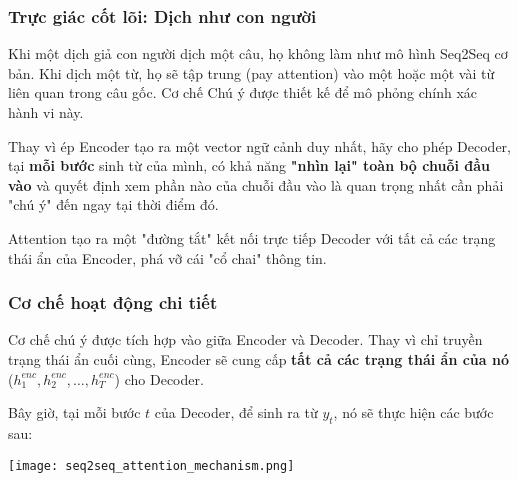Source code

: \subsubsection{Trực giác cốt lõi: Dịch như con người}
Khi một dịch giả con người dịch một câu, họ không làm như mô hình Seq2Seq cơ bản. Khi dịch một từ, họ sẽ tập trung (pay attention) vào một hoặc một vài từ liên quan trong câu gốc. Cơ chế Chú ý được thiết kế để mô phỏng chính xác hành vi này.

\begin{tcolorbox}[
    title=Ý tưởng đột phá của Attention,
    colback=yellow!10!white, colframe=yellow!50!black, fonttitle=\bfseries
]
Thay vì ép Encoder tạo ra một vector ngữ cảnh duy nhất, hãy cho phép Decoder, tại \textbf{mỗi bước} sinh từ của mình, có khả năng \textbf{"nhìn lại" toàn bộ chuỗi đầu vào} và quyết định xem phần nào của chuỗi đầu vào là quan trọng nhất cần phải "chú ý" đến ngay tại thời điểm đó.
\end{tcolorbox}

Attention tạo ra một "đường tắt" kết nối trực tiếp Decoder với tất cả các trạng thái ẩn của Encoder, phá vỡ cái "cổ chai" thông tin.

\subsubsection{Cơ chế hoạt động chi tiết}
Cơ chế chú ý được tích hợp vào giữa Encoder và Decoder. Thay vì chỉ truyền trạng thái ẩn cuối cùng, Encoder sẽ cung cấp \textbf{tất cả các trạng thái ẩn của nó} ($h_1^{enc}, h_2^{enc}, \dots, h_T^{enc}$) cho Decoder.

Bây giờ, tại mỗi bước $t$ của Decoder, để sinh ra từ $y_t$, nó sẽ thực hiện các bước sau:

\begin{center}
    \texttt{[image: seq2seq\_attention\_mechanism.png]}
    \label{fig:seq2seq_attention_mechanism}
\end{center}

++++

- TASK BRIEF: The pictures are to be omitted, and the rest of the listing is to be transcribed exactly.

- YOUR RESPONSE:
Source code

: \subsubsection{Trực giác cốt lõi: Dịch như con người}
Khi một dịch giả con người dịch một câu, họ không làm như mô hình Seq2Seq cơ bản. Khi dịch một từ, họ sẽ tập trung (pay attention) vào một hoặc một vài từ liên quan trong câu gốc. Cơ chế Chú ý được thiết kế để mô phỏng chính xác hành vi này.

\begin{tcolorbox}[
    title=Ý tưởng đột phá của Attention,
    colback=yellow!10!white, colframe=yellow!50!black, fonttitle=\bfseries
]
Thay vì ép Encoder tạo ra một vector ngữ cảnh duy nhất, hãy cho phép Decoder, tại \textbf{mỗi bước} sinh từ của mình, có khả năng \textbf{"nhìn lại" toàn bộ chuỗi đầu vào} và quyết định xem phần nào của chuỗi đầu vào là quan trọng nhất cần phải "chú ý" đến ngay tại thời điểm đó.
\end{tcolorbox}

Attention tạo ra một "đường tắt" kết nối trực tiếp Decoder với tất cả các trạng thái ẩn của Encoder, phá vỡ cái "cổ chai" thông tin.

\subsubsection{Cơ chế hoạt động chi tiết}
Cơ chế chú ý được tích hợp vào giữa Encoder và Decoder. Thay vì chỉ truyền trạng thái ẩn cuối cùng, Encoder sẽ cung cấp \textbf{tất cả các trạng thái ẩn của nó} ($h_1^{enc}, h_2^{enc}, \dots, h_T^{enc}$) cho Decoder.

Bây giờ, tại mỗi bước $t$ của Decoder, để sinh ra từ $y_t$, nó sẽ thực hiện các bước sau:

\begin{center}
    \texttt{[image: seq2seq\_attention\_mechanism.png]}
    \label{fig:seq2seq_attention_mechanism}
\end{center}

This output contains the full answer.